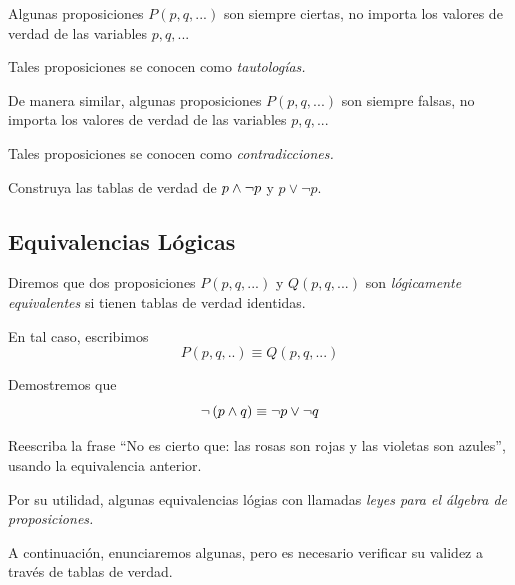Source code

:  Algunas proposiciones $P(p,q,...)$ son siempre ciertas, no importa los valores de verdad de las variables $p,q,...$ 
  
 
 Tales proposiciones se conocen como \emph{tautolog\'ias.}



 De manera similar, algunas proposiciones $P(p,q,...)$ son siempre falsas, no importa los valores de verdad de las variables $p,q,...$ 
  
 
 Tales proposiciones se conocen como \emph{contradicciones.}



 \begin{exmp}
  Construya las tablas de verdad de $p \wedge \neg p$ y $p \vee \neg p.$
 \end{exmp}



\subsection{Equivalencias L\'ogicas}


 Diremos que dos proposiciones $P(p,q,...)$ y $Q(p,q,...)$ son \emph{l\'ogicamente equivalentes} si tienen tablas de verdad identidas. 
 
 
 En tal caso, escribimos $$P(p,q,..)\equiv Q(p,q,...)$$



 \begin{exmp} Demostremos que 
  $$
  \neg\left( p \wedge q \right) \equiv \neg p \vee \neg q
  $$
 \end{exmp}




 \begin{exmp}
  Reescriba la frase ``No es cierto que: las rosas son rojas y las violetas son azules'', usando la equivalencia anterior.
 \end{exmp}





 Por su utilidad, algunas equivalencias l\'ogias con llamadas \emph{leyes para el \'algebra de proposiciones.}
 
 
 A continuaci\'on, enunciaremos algunas, pero es necesario verificar su validez a trav\'es de tablas de verdad.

━━━━━━━━━━

= AIM OF THE EXERCISE =
Please transcribe the lines from the one containing "Reescriba la frase" through the last line of the records. Include both ends and nothing else.

= EXERCISE SOLUTION =
  Reescriba la frase ``No es cierto que: las rosas son rojas y las violetas son azules'', usando la equivalencia anterior.
 \end{exmp}





 Por su utilidad, algunas equivalencias l\'ogias con llamadas \emph{leyes para el \'algebra de proposiciones.}
 
 
 A continuaci\'on, enunciaremos algunas, pero es necesario verificar su validez a trav\'es de tablas de verdad.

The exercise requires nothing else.